• _Problem statement_:
In the material below, find each line that contains the word "post" and copy it.

• _Data to process_:
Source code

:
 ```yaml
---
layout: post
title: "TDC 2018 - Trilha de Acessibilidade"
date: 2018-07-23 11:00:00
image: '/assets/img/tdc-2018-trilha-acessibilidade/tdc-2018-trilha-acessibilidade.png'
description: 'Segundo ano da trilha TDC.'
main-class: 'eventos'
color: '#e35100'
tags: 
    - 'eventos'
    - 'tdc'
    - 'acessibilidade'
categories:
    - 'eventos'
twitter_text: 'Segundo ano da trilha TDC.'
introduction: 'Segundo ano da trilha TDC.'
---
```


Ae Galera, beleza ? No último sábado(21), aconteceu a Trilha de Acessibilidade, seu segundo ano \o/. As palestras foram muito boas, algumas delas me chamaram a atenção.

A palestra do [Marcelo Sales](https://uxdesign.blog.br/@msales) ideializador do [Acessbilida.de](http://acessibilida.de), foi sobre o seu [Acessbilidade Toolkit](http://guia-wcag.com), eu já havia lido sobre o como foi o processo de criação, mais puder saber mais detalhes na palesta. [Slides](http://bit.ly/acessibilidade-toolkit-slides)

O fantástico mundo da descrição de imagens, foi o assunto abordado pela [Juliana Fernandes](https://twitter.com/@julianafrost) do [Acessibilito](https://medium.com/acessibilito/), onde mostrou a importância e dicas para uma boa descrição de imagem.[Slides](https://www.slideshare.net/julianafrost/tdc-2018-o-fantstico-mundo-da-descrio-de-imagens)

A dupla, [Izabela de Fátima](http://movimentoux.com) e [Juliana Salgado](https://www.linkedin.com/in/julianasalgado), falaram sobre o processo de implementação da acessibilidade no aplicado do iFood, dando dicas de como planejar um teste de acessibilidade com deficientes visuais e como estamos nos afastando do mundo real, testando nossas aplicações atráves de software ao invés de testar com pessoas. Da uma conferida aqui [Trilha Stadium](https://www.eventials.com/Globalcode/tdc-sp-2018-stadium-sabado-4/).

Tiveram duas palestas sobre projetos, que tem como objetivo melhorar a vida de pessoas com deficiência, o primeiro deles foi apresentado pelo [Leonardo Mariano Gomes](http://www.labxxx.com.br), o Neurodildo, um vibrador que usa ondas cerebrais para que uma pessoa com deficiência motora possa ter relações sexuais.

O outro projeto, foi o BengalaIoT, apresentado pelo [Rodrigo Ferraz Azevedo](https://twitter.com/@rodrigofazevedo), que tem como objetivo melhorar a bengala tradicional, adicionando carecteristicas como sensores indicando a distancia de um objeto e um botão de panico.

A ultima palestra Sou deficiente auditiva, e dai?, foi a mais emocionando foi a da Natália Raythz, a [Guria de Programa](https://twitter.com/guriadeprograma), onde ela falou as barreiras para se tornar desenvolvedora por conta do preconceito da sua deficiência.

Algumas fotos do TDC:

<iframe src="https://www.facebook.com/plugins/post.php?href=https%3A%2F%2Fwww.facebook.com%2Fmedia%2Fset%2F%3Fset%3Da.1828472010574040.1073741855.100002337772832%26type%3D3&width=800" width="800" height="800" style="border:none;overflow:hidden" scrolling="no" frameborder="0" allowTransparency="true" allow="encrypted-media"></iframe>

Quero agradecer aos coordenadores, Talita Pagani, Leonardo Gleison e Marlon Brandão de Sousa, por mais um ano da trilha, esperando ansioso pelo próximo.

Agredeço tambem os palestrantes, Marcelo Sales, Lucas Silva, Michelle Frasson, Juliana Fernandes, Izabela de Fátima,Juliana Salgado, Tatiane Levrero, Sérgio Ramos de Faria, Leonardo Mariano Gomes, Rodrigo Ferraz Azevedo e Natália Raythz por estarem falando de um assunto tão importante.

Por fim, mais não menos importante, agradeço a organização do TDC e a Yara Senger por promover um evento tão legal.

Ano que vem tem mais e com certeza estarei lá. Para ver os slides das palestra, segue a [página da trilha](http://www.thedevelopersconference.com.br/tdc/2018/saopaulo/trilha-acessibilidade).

• _Exercise response_:
layout: post
<iframe src="https://www.facebook.com/plugins/post.php?href=https%3A%2F%2Fwww.facebook.com%2Fmedia%2Fset%2F%3Fset%3Da.1828472010574040.1073741855.100002337772832%26type%3D3&width=800" width="800" height="800" style="border:none;overflow:hidden" scrolling="no" frameborder="0" allowTransparency="true" allow="encrypted-media"></iframe>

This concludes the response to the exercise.